Given an array of integers nums, your task is to determine the length of the longest subarray where the numbers are either in strictly increasing order or strictly decreasing order. A strictly increasing or decreasing subarray must have elements where each subsequent element is respectively greater or less than its predecessor. The challenge lies in identifying the longest subsequence where such a condition holds true without interruptions.

Examples

Example 1

Input:

nums = [1,4,3,3,2]

Output:

2

Explanation:

The strictly increasing subarrays of `nums` are `[1]`, `[2]`, `[3]`, `[3]`, `[4]`, and `[1,4]`.

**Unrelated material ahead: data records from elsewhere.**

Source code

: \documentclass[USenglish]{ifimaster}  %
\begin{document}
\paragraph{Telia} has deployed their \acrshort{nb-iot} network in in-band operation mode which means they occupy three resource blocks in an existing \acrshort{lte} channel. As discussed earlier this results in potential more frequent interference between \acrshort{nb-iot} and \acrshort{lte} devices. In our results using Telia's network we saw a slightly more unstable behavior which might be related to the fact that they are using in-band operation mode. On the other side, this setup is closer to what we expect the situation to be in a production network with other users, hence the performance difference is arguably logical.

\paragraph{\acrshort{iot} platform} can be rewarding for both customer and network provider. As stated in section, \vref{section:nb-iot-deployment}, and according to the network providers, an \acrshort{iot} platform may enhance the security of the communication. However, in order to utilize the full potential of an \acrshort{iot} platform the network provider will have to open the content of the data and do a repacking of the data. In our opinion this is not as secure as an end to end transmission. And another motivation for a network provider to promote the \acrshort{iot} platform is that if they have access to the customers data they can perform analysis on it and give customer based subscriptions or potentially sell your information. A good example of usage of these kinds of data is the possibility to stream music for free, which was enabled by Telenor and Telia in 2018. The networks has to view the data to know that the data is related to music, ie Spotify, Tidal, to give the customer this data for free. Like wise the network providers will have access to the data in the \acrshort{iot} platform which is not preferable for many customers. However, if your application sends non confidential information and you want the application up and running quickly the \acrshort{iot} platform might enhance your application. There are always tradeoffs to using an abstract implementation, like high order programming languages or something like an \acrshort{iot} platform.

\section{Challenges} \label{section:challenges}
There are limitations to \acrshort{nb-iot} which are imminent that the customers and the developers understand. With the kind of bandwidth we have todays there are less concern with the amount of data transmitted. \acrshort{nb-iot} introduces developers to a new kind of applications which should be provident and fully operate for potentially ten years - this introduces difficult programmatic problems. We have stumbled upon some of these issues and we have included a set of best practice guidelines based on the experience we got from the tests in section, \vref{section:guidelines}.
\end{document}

The strictly decreasing subarrays of `nums` are `[1]`, `[2]`, `[3]`, `[3]`, `[4]`, `[3,2]`, and `[4,3]`.

Hence, we return `2`.

Example 2

Input:

nums = [3,3,3,3]

Output:

1

Explanation:

The strictly increasing subarrays of `nums` are `[3]`, `[3]`, `[3]`, and `[3]`.

The strictly decreasing subarrays of `nums` are `[3]`, `[3]`, `[3]`, and `[3]`.

Hence, we return `1`.

Example 3

Input:

nums = [3,2,1]

Output:

3

Explanation:

The strictly increasing subarrays of `nums` are `[3]`, `[2]`, and `[1]`.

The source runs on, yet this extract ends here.